FURIOUS 6 (2013) picks up some months after Fast Five with everyone comfortable in their new lives and Brian and Mia (Paul Walker, Jordana Brewster) happy new parents. Then Hobbs (Dwayne Johnson) shows up with proof Dom’s (Vin Diesel) wife Letty (Michelle Rodriguez) is alive and working for Shaw (Luke Evans), an international criminal plotting to steal components of a Doomsday McGuffin and sell them to the highest bidder. That’s all Dom has to hear to get the band back together and we’re off for another round of over-the-top action.
At this point the cast are about one step short of becoming either a superhero team or a 1980s cartoon franchise (Camestros Felapton suggests mythic heroes too). This film has all the trappings: a former teammate returning from the dead (with amnesia, natch), continuity touches (the crimelord who murdered Letty turns out to be working for Shaw) and pitting the good guys against their mirror image team. The difference, unsurprisingly, is that the Racers of Justice are, as Dom points out, a family, where Shaw sees his team as interchangeable parts; if one doesn’t work, he replaces it. Oh, and we have an ending introducing a new foe, Jason Statharn as Shaw’s brother, who turns out to be responsible for Han’s death in Tokyo Drift (so we’re finally caught up in continuity with that one). Can’t say it grabs me more than earlier installments, but it’s interesting to watch the series evolve. Gina Carado has a supporting part as Hobbs’ sidekick. “Like I said, you were never in the game.”
THE FORGOTTEN (2004) has Julianne Moore in a spectacular performance as a mother still grieving for her son’s death in a plane crash a year ago. Except suddenly everyone, even husband Antony Edwards, is insisting her son never existed (“You had a miscarriage.”), all her photographs of him are gone and the videotapes of him are blank. Then, when she refuses to accept shrink Gary Sinese’s insistence it’s all in her head, the NSA gets involved — what’s going on?

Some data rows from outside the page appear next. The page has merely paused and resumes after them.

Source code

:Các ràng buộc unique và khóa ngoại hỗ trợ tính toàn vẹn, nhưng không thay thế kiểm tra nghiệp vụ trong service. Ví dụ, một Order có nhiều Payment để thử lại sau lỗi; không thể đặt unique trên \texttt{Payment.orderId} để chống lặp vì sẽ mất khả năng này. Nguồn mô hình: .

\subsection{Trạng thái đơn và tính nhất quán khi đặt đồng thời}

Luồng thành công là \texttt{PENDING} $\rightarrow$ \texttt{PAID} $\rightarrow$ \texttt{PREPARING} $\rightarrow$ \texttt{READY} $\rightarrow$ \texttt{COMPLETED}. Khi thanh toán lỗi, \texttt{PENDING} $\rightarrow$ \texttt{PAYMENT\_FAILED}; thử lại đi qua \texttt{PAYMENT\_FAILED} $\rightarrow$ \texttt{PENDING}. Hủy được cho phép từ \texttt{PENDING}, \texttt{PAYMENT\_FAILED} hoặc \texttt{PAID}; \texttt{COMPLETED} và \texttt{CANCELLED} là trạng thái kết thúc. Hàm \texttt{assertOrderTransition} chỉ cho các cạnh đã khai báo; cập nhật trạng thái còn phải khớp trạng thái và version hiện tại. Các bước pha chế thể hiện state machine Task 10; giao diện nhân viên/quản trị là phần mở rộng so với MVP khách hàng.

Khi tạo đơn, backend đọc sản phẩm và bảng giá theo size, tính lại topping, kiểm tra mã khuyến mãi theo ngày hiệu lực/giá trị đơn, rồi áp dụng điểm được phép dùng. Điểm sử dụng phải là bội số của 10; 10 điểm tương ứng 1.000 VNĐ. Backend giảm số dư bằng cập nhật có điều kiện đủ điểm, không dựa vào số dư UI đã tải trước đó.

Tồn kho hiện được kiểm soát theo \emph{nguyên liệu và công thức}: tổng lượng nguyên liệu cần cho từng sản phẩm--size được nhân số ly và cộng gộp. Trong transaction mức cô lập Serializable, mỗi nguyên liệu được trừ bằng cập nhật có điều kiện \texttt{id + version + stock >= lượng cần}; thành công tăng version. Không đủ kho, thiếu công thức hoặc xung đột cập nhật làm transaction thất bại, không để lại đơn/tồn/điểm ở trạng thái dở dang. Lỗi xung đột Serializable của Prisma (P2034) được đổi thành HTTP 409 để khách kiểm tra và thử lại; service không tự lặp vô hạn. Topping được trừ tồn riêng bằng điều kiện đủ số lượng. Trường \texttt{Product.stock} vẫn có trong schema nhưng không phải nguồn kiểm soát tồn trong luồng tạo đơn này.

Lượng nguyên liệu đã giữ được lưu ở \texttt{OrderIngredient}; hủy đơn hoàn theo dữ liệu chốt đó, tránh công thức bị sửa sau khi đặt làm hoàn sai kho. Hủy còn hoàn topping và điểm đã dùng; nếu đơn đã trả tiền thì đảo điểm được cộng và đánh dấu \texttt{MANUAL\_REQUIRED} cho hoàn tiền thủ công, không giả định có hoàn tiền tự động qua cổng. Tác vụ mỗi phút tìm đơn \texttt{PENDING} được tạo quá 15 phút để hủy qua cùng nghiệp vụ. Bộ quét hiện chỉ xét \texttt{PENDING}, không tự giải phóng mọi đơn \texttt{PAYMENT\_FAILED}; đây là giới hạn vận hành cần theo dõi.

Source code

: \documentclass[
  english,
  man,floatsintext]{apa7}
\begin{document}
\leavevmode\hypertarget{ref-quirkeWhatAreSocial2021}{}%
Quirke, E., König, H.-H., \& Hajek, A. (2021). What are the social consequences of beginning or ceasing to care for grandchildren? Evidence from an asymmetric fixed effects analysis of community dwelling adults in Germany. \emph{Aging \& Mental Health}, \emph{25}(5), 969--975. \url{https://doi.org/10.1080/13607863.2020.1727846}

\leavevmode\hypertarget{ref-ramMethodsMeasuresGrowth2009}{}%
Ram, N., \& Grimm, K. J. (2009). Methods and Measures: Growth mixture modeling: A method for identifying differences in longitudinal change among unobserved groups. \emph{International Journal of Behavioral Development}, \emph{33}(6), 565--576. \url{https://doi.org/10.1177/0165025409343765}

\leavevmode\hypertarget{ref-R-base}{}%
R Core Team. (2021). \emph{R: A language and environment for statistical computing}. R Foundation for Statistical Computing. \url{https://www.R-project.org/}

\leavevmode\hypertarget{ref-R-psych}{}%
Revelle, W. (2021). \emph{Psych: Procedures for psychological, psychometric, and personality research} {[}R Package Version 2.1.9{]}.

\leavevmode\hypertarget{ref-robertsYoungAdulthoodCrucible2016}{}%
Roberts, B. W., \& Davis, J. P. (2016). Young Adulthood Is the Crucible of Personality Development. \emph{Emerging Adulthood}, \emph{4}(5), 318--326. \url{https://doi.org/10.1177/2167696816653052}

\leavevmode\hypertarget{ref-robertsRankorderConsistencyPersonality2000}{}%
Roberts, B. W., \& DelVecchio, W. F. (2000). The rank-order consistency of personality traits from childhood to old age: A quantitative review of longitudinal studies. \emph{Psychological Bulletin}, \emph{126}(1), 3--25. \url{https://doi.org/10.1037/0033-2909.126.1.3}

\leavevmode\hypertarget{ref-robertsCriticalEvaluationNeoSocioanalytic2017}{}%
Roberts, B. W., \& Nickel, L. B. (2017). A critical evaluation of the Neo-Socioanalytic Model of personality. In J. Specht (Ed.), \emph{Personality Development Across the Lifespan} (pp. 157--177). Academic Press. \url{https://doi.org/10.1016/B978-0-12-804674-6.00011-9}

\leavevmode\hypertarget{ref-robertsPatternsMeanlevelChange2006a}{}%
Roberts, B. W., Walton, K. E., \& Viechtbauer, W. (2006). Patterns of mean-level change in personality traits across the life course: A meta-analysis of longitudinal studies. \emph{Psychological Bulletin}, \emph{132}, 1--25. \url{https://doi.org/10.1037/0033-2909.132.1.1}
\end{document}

The answer? Her son has been alien abducted as part of a sinister ET experiment. Like the movies I wrote about a few days ago, we’re absolutely helpless in the face of the alien power: the government’s involved because collaborating is the only way to protect Earth from retribution. It’s a creepy, chilling tale but it gets way too stock in the stretches where Moore and fellow abductee-parent Dominic West are running from cops (include Alfre Woodard) or feds. It also suffers from a big plot hole: the aliens can erase newspapers and videotapes, wipe memories, but in a key scene it turns out they simply painted over a child’s nursery walls. Still good, but it could have been so much more. “I’d say ‘god only knows’ but I don’t think he’s in the loop.”